As we lose our elderly veterans at an alarming rate, the Veterans History Project of the American Folklife Center, part of the Library of Congress, becomes deeply important. According to its mission statement, this project “collects, preserves, and makes accessible the personal accounts of American war veterans so that future generations may hear directly from the veterans and better understand the realities of war.”

Items collected include personal taped interviews, written narratives and diaries, correspondence such as letters, postcards and v-mail, and visual images and materials including photographs, drawings and scrapbooks.

The project collects first-hand accounts of veterans from all recent wars, operations, conflicts and peacekeeping missions in the 20th and 21st centuries – from World War I to the Afghan and Iraq wars.
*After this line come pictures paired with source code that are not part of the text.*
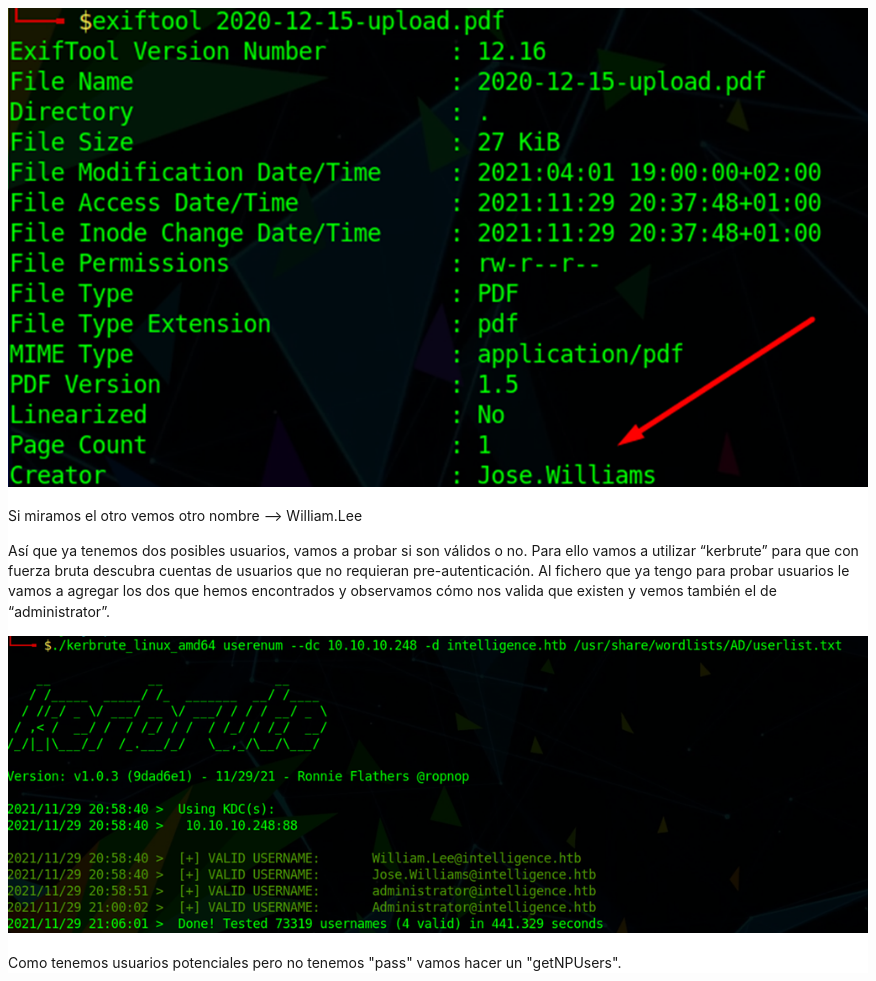 ![](/assets/images/post_HTB_intelligence/13.png)

Si miramos el otro vemos otro nombre --> William.Lee

Así que ya tenemos dos posibles usuarios, vamos a probar si son válidos o no. Para ello vamos a utilizar “kerbrute” para que con fuerza bruta descubra cuentas de usuarios que no requieran pre-autenticación. Al fichero que ya tengo para probar usuarios le vamos a agregar los dos que hemos encontrados y observamos cómo nos valida que existen y vemos también el de “administrator”.

![](/assets/images/post_HTB_intelligence/16.png)

Como tenemos usuarios potenciales pero no tenemos "pass" vamos hacer un "getNPUsers".
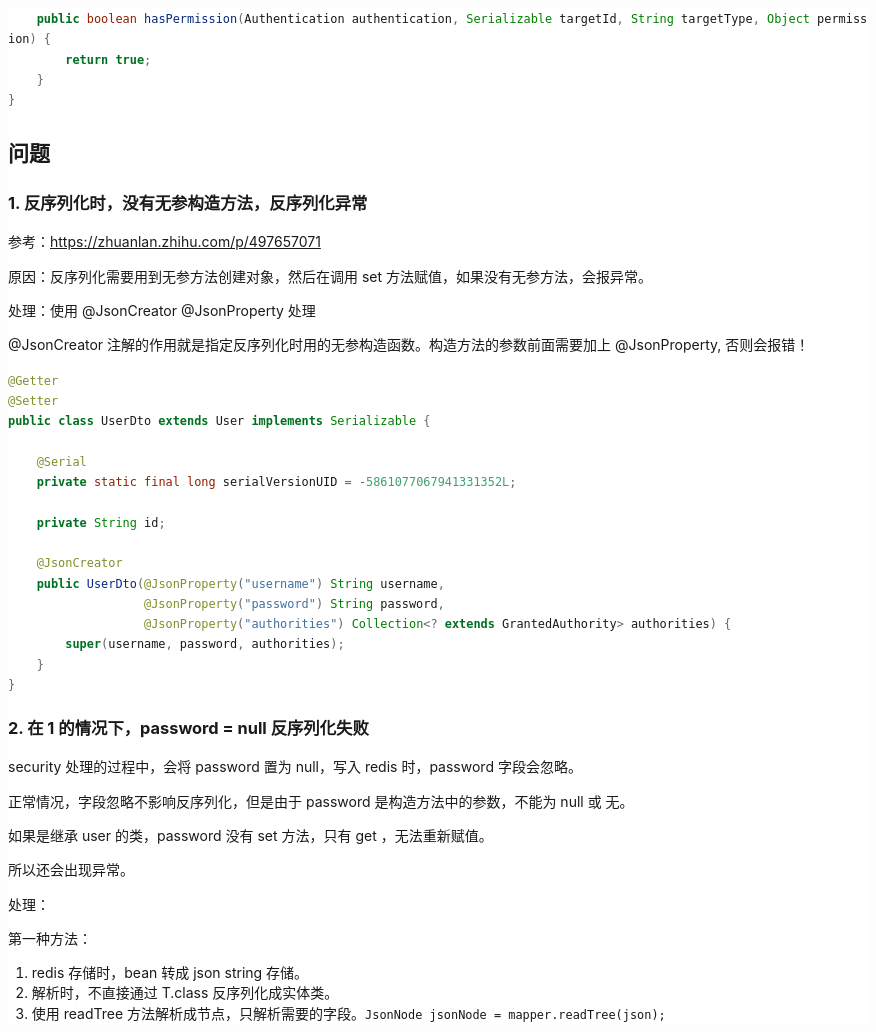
 ```java
    public boolean hasPermission(Authentication authentication, Serializable targetId, String targetType, Object permission) {
        return true;
    }
}
```

## 问题

### 1. 反序列化时，没有无参构造方法，反序列化异常

参考：https://zhuanlan.zhihu.com/p/497657071

原因：反序列化需要用到无参方法创建对象，然后在调用 set 方法赋值，如果没有无参方法，会报异常。

处理：使用 @JsonCreator @JsonProperty 处理

@JsonCreator 注解的作用就是指定反序列化时用的无参构造函数。构造方法的参数前面需要加上 @JsonProperty, 否则会报错！

```java
@Getter
@Setter
public class UserDto extends User implements Serializable {

    @Serial
    private static final long serialVersionUID = -5861077067941331352L;

    private String id;

    @JsonCreator
    public UserDto(@JsonProperty("username") String username,
                   @JsonProperty("password") String password,
                   @JsonProperty("authorities") Collection<? extends GrantedAuthority> authorities) {
        super(username, password, authorities);
    }
}
```

### 2. 在 1 的情况下，password = null 反序列化失败

security 处理的过程中，会将 password 置为 null，写入 redis 时，password 字段会忽略。

正常情况，字段忽略不影响反序列化，但是由于 password 是构造方法中的参数，不能为 null 或 无。

如果是继承 user 的类，password 没有 set 方法，只有 get ，无法重新赋值。

所以还会出现异常。

处理：

第一种方法：

1. redis 存储时，bean 转成 json string 存储。
2. 解析时，不直接通过 T.class 反序列化成实体类。
3. 使用 readTree 方法解析成节点，只解析需要的字段。`JsonNode jsonNode = mapper.readTree(json);`
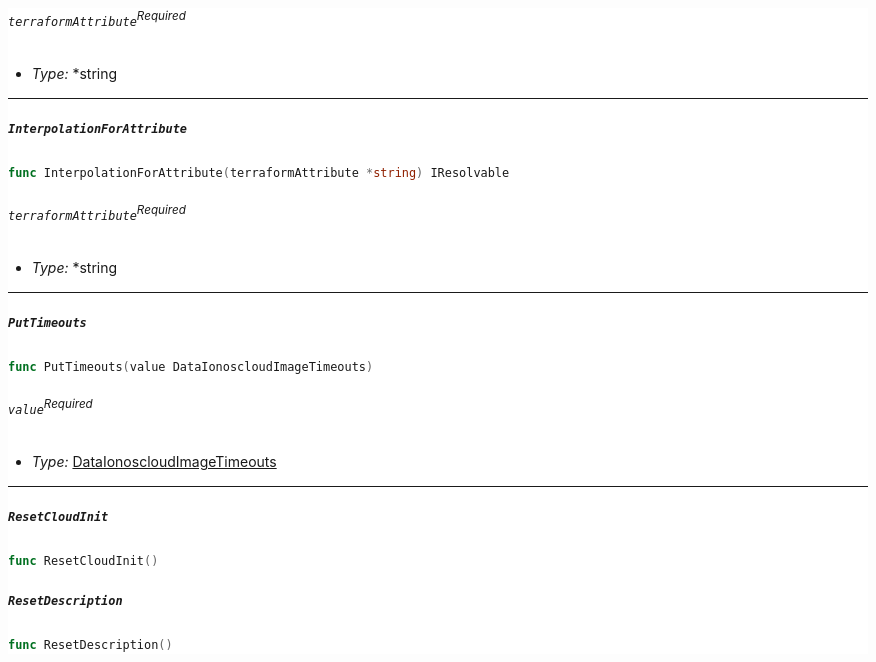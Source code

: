 ###### `terraformAttribute`<sup>Required</sup> <a name="terraformAttribute" id="@cdktf/provider-ionoscloud.dataIonoscloudImage.DataIonoscloudImage.getStringMapAttribute.parameter.terraformAttribute"></a>

- *Type:* *string

---

##### `InterpolationForAttribute` <a name="InterpolationForAttribute" id="@cdktf/provider-ionoscloud.dataIonoscloudImage.DataIonoscloudImage.interpolationForAttribute"></a>

```go
func InterpolationForAttribute(terraformAttribute *string) IResolvable
```

###### `terraformAttribute`<sup>Required</sup> <a name="terraformAttribute" id="@cdktf/provider-ionoscloud.dataIonoscloudImage.DataIonoscloudImage.interpolationForAttribute.parameter.terraformAttribute"></a>

- *Type:* *string

---

##### `PutTimeouts` <a name="PutTimeouts" id="@cdktf/provider-ionoscloud.dataIonoscloudImage.DataIonoscloudImage.putTimeouts"></a>

```go
func PutTimeouts(value DataIonoscloudImageTimeouts)
```

###### `value`<sup>Required</sup> <a name="value" id="@cdktf/provider-ionoscloud.dataIonoscloudImage.DataIonoscloudImage.putTimeouts.parameter.value"></a>

- *Type:* <a href="#@cdktf/provider-ionoscloud.dataIonoscloudImage.DataIonoscloudImageTimeouts">DataIonoscloudImageTimeouts</a>

---

##### `ResetCloudInit` <a name="ResetCloudInit" id="@cdktf/provider-ionoscloud.dataIonoscloudImage.DataIonoscloudImage.resetCloudInit"></a>

```go
func ResetCloudInit()
```

##### `ResetDescription` <a name="ResetDescription" id="@cdktf/provider-ionoscloud.dataIonoscloudImage.DataIonoscloudImage.resetDescription"></a>

```go
func ResetDescription()
```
The AARP is the founding corporate sponsor of the Veterans History Project.

According to the site, “A participant may be a veteran, an interviewer, or person donating a veteran’s collection... Students in the 10th grade and above may also participate and there are special resources for educators and students.” In addition, “the Veterans History Project provides an ideal opportunity for a Boy Scouts of America Eagle Scout Service Project or Girl Scouts Gold Award Project.”

If you have a collection of a veteran’s artifacts or know a living veteran that you would like to interview, visit https://www.loc.gov/vets/vets-home.html to learn more.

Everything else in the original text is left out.